Unternehmensteuern: Nicht der Fiskus schafft das Wachstum
Von 2008 an sollen Unternehmen in Deutschland noch weniger Steuern zahlen. Die Bundesregierung erhofft sich davon eine bessere wirtschaftliche Entwicklung. Dabei ist der Zusammenhang zwischen Steuern und Wirtschaftswachstum äußerst schwach, so der Finanzwissenschaftler Giacomo Corneo.
Führt eine Senkung der Unternehmensbesteuerung notwendigerweise zu mehr Investitionen, sprich zum Kauf zusätzlicher Maschinen und Produktionsanlagen? Dies wird oft behauptet. Corneo, Professor an der FU Berlin, bezeichnet es als "Binsenweisheit ohne jegliches wissenschaftliche Fundament". Die ökonomische Realität ist komplexer: Wenn ein Unternehmen überlegt, eine Fabrik zu bauen, vergleicht es die zu erwartende Rendite mit dem Gewinn, den es durch eine Anlage an den Weltfinanzmärkten erzielt. Die Fabrik baut es nur, wenn deren Rendite höher ist. Die Senkung der Unternehmensteuer hat keinen eindeutigen Effekt auf diesen Renditevergleich. Im idealen Fall einer ökonomisch korrekten steuerlichen Erfassung des Gewinns wäre die Besteuerung des Unternehmens investitionsneutral, würde das Investitionsvolumen also überhaupt nicht beeinflussen.

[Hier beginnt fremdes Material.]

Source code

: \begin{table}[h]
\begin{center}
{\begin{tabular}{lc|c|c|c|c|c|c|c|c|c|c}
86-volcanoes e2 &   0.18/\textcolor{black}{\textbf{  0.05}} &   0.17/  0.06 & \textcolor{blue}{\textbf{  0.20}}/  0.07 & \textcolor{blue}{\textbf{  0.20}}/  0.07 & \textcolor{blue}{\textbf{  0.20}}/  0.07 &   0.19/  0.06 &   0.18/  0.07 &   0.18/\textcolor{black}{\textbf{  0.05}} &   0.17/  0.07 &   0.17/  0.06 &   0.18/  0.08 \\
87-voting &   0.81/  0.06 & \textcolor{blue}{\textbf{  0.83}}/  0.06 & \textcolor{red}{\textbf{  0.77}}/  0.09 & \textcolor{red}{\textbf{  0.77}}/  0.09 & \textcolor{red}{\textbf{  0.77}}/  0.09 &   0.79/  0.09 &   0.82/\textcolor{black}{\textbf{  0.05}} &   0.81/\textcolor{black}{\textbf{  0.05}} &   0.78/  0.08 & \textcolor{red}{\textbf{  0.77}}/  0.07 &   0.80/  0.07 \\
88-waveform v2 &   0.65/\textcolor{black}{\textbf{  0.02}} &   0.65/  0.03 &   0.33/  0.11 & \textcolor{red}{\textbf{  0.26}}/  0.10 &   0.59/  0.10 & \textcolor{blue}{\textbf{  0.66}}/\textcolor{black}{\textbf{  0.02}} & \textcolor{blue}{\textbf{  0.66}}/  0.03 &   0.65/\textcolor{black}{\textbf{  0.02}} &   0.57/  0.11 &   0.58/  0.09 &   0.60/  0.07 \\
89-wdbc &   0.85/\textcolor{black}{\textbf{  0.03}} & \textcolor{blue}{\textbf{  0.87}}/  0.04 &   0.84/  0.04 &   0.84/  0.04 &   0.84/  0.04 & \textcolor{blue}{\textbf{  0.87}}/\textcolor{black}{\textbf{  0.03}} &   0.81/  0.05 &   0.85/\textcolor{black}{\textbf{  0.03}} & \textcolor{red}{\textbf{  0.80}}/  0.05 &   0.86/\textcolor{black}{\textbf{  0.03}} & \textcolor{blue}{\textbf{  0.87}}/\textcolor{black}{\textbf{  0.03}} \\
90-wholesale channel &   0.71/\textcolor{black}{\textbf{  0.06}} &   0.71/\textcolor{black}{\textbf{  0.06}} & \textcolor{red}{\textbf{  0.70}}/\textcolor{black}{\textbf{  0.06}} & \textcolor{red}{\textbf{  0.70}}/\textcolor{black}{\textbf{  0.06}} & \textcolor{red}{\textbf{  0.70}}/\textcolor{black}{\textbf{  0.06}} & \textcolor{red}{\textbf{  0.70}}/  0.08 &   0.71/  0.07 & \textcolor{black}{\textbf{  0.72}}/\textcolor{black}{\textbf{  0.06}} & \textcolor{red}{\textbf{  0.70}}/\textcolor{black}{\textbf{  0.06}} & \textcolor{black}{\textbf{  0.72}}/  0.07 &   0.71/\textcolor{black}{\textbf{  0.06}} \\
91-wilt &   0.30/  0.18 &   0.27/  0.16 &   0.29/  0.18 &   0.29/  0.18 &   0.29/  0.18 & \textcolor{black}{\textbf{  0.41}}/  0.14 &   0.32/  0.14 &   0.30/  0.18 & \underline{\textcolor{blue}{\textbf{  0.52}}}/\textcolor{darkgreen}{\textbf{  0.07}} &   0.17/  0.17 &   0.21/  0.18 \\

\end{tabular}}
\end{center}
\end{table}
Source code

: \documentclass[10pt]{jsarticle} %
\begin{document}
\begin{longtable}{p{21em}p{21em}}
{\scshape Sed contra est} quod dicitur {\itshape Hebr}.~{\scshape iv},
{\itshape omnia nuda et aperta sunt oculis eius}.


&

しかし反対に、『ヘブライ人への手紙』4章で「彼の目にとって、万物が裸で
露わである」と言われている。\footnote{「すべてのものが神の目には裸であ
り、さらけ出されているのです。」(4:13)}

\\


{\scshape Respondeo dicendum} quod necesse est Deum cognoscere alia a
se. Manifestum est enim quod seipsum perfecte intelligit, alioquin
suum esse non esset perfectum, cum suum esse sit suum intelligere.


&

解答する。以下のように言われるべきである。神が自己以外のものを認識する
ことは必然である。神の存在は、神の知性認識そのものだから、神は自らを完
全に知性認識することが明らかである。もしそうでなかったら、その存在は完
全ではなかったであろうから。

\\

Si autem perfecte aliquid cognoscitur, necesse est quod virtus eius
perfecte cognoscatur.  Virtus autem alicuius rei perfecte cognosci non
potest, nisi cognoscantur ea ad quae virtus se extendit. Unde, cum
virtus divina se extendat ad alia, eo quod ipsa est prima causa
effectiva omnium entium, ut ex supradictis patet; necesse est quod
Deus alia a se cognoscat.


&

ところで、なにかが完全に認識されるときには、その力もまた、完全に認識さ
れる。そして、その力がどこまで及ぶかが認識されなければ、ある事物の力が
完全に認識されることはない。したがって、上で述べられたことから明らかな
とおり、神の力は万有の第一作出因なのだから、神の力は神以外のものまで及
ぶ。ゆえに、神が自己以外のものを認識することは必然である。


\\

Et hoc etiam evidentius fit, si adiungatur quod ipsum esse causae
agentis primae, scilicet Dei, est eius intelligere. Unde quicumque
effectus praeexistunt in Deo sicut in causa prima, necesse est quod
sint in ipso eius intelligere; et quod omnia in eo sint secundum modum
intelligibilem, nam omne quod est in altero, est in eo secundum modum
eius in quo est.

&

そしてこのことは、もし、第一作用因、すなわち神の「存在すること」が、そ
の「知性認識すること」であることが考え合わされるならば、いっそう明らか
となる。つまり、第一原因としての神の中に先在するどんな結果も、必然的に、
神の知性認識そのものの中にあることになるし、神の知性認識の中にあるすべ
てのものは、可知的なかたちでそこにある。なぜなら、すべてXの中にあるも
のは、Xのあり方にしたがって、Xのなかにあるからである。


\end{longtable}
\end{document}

Corneo sieht sich mit seinen Ansichten in der Fachwelt durchaus nicht isoliert. Bereits vor zehn Jahren hätten Ökonomen von der als marktliberal bekannten Universität von Chicago festgestellt: "Derzeit gibt es weder theoretische Argumente noch empirische Befunde zur Untermauerung der These, dass Besteuerung wichtige Wachstumseffekte erzeugt." Inzwischen haben Dutzende von Studien bestätigt, dass Steuersenkungen kein Patentrezept für eine hohe Wachstumsrate sind, schreibt der Berliner Forscher. "Es gibt keine statistische Korrelation zwischen Steuersatz und Wirtschaftswachstum, weder über die Zeit betrachtet in den Vereinigten Staaten, noch wenn man unterschiedliche Länder weltweit vergleicht", zitiert er den ehemaligen Wachstumsökonomen der Weltbank, William Easterly.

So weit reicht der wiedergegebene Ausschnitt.